▶
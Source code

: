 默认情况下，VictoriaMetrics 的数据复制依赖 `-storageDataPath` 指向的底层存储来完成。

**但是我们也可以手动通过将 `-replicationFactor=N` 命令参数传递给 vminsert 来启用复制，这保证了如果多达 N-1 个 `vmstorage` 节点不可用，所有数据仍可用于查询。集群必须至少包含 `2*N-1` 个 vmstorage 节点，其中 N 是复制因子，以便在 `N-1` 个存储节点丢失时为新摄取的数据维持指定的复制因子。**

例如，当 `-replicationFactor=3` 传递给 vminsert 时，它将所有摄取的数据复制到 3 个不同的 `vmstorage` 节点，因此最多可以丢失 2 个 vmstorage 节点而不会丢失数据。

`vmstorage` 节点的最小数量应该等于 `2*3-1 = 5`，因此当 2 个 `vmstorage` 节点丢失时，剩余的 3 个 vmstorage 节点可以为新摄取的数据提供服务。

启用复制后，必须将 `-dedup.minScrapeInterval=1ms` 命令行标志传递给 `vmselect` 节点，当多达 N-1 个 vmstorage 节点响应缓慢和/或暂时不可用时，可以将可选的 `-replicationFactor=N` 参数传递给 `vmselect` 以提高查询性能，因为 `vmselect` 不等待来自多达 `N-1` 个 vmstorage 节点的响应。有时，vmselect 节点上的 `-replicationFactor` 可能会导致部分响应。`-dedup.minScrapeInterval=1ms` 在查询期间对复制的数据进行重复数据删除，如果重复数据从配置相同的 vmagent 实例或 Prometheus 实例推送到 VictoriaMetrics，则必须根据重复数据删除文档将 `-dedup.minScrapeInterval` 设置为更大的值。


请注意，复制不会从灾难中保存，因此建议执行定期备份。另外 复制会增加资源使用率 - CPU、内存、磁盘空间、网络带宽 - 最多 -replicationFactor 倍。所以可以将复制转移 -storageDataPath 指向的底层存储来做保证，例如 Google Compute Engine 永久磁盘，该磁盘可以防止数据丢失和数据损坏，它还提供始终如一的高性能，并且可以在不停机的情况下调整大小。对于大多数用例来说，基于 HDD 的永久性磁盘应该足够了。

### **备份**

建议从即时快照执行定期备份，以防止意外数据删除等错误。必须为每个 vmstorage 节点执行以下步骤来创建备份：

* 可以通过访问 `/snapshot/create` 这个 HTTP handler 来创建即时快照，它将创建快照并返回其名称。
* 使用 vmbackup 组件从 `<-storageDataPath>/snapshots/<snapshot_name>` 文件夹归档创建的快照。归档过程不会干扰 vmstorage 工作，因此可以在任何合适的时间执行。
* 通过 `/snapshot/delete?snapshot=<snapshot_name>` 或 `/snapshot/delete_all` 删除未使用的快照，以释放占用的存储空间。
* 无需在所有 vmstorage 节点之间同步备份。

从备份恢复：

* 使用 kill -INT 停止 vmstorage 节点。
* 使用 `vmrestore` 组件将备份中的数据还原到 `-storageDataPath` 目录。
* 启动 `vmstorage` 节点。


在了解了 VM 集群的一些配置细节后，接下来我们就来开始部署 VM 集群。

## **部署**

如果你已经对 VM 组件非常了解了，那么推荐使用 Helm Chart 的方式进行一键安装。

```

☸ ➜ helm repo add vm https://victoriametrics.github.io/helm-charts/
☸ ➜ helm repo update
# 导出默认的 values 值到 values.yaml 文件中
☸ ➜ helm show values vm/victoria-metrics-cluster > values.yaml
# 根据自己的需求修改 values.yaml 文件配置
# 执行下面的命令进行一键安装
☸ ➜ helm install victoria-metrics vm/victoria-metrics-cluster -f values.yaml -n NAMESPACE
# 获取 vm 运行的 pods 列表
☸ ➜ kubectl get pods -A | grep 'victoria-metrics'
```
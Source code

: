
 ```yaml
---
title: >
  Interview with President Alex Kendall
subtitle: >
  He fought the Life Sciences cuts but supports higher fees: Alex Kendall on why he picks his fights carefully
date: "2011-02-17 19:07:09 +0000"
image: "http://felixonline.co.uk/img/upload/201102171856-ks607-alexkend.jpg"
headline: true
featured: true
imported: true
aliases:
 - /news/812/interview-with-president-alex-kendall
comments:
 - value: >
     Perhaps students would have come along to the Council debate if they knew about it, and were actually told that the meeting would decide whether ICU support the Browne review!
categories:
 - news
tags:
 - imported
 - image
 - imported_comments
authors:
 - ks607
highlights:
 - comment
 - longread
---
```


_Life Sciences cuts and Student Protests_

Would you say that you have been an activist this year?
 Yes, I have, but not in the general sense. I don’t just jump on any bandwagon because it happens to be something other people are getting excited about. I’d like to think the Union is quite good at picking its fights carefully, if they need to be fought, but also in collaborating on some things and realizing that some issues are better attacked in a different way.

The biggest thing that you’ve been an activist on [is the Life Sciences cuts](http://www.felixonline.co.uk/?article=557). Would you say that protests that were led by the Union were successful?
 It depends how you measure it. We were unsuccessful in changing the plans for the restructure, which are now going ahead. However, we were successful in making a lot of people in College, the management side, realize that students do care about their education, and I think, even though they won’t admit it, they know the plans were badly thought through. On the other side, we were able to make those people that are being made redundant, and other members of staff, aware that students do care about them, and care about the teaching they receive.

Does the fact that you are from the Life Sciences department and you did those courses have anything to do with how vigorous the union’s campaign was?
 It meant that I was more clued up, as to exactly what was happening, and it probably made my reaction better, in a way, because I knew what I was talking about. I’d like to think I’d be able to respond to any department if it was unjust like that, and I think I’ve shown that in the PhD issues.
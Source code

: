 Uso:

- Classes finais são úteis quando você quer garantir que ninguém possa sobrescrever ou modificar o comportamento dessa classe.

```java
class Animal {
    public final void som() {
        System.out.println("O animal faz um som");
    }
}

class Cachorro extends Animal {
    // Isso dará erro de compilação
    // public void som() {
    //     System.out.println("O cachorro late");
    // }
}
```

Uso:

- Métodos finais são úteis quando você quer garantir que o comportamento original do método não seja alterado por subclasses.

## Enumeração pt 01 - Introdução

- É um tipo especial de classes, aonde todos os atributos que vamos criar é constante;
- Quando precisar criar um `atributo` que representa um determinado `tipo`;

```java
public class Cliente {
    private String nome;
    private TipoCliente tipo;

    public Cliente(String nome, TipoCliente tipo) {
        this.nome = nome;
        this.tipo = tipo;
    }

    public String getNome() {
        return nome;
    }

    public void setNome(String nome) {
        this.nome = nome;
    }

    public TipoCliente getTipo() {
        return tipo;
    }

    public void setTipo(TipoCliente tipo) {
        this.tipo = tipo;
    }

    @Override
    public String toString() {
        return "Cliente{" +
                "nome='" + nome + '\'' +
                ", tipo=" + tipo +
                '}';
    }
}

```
◀
◆ **REQUIRED ACTION**:
All that is needed is the opening run of the data, given again exactly: please include every line from the first through the line with "个 vmstorage 节点可以为新摄取的数据提供服务。", both ends kept.

◆ **RESPONSE TO THIS EXERCISE**:
Source code

: 默认情况下，VictoriaMetrics 的数据复制依赖 `-storageDataPath` 指向的底层存储来完成。

**但是我们也可以手动通过将 `-replicationFactor=N` 命令参数传递给 vminsert 来启用复制，这保证了如果多达 N-1 个 `vmstorage` 节点不可用，所有数据仍可用于查询。集群必须至少包含 `2*N-1` 个 vmstorage 节点，其中 N 是复制因子，以便在 `N-1` 个存储节点丢失时为新摄取的数据维持指定的复制因子。**

例如，当 `-replicationFactor=3` 传递给 vminsert 时，它将所有摄取的数据复制到 3 个不同的 `vmstorage` 节点，因此最多可以丢失 2 个 vmstorage 节点而不会丢失数据。

`vmstorage` 节点的最小数量应该等于 `2*3-1 = 5`，因此当 2 个 `vmstorage` 节点丢失时，剩余的 3 个 vmstorage 节点可以为新摄取的数据提供服务。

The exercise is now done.